Bien reconnaître le type de sol de son jardin

Calcaire, argileux, humifère, sableux, tourbeux ou encore siliceux, le sol peut revêtir des natures variées. Et c'est en déterminant sa nature que vous pourrez laisser s'épanouir vos végétaux. Voici comment savoir de quoi votre terre de jardin est composée.

Bien reconnaître le type de sol de son jardin
© Bouvier Sandrine/123RF

Pourquoi faut-il bien connaître son sol ?

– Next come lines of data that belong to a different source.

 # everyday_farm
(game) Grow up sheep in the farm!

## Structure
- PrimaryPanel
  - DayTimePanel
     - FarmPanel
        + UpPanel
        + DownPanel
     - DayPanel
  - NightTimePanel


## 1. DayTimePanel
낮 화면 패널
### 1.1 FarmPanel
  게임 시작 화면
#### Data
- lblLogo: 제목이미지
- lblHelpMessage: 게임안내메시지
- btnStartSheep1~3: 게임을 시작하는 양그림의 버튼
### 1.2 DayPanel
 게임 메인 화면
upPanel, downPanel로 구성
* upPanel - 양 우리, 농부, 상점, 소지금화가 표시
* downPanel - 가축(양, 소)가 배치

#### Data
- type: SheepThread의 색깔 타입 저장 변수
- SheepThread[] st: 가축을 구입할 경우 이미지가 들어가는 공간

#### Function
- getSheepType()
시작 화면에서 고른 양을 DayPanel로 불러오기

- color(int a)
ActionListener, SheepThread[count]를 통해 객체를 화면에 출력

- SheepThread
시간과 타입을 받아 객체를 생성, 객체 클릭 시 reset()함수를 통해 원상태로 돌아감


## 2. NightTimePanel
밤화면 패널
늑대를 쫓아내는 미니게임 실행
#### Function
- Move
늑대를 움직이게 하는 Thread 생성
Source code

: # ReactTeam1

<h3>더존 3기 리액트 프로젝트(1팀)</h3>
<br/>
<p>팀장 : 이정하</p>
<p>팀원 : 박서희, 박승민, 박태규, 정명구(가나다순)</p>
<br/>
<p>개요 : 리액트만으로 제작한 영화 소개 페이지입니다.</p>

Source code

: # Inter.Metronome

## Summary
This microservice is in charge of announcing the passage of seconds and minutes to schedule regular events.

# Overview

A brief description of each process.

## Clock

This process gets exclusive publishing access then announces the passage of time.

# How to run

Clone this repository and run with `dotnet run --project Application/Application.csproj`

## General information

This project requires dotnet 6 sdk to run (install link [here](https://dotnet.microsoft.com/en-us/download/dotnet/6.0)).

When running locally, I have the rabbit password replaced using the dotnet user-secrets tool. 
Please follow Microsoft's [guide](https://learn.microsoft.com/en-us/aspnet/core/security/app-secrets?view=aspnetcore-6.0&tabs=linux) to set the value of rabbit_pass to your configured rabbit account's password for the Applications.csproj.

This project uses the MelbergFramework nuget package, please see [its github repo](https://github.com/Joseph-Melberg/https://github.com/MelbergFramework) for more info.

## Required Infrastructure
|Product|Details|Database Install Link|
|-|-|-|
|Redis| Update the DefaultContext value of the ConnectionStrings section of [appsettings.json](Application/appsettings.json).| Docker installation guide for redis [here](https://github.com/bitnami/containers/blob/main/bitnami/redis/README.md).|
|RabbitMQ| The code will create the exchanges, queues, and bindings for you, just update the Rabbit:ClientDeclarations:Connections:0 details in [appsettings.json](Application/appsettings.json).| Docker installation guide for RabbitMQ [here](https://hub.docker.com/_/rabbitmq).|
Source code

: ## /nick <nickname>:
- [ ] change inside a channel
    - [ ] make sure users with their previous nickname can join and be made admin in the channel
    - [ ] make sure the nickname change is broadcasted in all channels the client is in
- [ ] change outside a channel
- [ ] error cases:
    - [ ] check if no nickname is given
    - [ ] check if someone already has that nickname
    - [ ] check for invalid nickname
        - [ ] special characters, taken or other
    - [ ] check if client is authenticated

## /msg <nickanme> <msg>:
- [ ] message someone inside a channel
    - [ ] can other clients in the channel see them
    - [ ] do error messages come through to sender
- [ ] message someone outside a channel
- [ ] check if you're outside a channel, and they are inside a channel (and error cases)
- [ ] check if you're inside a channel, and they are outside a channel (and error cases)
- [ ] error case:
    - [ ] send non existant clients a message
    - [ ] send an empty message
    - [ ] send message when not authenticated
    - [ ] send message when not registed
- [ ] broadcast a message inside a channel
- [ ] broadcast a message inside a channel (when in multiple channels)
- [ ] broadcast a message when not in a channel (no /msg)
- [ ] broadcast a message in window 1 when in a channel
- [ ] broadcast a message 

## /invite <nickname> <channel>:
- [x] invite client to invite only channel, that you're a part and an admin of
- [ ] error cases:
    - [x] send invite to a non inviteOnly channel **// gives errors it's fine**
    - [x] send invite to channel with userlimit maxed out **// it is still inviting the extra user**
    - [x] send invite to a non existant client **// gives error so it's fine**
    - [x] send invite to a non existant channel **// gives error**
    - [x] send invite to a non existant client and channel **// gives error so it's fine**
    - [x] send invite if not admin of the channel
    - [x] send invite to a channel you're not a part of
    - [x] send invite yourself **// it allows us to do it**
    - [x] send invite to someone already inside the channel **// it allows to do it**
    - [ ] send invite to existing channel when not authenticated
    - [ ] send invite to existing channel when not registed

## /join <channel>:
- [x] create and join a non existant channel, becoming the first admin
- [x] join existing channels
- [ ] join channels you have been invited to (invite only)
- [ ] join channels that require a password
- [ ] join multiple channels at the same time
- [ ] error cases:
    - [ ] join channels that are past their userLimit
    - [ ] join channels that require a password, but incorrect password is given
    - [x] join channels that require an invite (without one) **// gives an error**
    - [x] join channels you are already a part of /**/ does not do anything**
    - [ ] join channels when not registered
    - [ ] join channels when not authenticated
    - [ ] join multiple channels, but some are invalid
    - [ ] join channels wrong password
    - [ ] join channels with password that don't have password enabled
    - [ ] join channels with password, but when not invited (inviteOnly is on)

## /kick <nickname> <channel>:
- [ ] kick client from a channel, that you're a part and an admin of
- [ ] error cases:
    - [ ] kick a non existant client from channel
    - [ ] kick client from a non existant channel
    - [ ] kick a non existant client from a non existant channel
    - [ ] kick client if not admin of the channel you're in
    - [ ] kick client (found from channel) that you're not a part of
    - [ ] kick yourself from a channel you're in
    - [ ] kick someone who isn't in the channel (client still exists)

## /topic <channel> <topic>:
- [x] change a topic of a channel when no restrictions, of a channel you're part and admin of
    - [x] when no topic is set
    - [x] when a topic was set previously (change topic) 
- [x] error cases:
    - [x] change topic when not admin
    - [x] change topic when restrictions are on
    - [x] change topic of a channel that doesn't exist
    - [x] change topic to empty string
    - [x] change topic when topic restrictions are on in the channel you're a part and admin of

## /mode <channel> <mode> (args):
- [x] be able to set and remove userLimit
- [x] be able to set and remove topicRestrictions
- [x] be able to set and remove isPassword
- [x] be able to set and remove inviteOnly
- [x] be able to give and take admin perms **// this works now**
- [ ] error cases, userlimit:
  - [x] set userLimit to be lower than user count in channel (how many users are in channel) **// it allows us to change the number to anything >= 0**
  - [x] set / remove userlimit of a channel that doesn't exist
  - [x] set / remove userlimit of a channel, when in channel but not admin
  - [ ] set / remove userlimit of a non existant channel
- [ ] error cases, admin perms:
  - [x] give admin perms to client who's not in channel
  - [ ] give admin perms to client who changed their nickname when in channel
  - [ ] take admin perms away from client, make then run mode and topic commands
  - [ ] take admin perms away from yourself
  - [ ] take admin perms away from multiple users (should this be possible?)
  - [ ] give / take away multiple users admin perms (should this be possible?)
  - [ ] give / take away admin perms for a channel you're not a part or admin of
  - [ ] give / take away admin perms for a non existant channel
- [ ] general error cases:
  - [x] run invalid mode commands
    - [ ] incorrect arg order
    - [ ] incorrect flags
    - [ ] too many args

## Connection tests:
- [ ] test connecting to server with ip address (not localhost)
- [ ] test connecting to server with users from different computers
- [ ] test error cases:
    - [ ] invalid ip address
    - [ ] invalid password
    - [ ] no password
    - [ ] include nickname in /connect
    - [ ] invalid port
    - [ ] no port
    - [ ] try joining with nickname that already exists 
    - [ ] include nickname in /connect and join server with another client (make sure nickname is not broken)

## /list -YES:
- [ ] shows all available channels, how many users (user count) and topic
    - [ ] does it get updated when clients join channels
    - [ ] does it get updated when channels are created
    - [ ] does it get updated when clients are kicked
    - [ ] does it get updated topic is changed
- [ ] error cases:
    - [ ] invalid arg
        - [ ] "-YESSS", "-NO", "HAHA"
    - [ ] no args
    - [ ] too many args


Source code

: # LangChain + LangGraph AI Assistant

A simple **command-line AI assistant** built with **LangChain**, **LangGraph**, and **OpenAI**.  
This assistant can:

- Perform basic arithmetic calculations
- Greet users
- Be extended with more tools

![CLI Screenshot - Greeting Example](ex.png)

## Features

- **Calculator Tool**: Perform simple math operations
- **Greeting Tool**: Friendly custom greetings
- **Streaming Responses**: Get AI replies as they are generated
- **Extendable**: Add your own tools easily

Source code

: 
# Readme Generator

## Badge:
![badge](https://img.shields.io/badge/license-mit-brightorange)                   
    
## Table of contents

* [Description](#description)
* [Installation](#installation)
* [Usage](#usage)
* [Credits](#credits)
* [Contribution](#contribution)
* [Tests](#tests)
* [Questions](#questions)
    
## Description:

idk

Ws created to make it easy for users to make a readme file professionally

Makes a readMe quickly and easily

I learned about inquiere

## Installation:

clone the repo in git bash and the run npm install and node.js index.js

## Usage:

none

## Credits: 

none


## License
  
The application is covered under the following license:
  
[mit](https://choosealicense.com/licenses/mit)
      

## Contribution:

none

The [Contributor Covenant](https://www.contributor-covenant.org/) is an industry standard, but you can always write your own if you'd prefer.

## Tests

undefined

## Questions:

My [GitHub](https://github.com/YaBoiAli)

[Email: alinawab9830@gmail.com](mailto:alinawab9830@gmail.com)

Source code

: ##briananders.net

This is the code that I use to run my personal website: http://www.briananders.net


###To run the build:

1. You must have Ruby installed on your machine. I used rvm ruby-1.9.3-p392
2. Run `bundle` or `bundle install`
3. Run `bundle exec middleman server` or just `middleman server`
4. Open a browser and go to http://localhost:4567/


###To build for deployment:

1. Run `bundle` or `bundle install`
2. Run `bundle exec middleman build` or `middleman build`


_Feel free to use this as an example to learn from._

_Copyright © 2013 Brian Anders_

Connaître le type de sol de son jardin, de son verger ou de son potager permet non seulement de préserver les terres, qui recevront les meilleurs soins, mais aussi de placer les bons végétaux. D'un type de sol à l'autre, les conditions de culture diffèrent et obligent à varier les plants. La rotation des cultures est, en soi, un concept fort intéressant.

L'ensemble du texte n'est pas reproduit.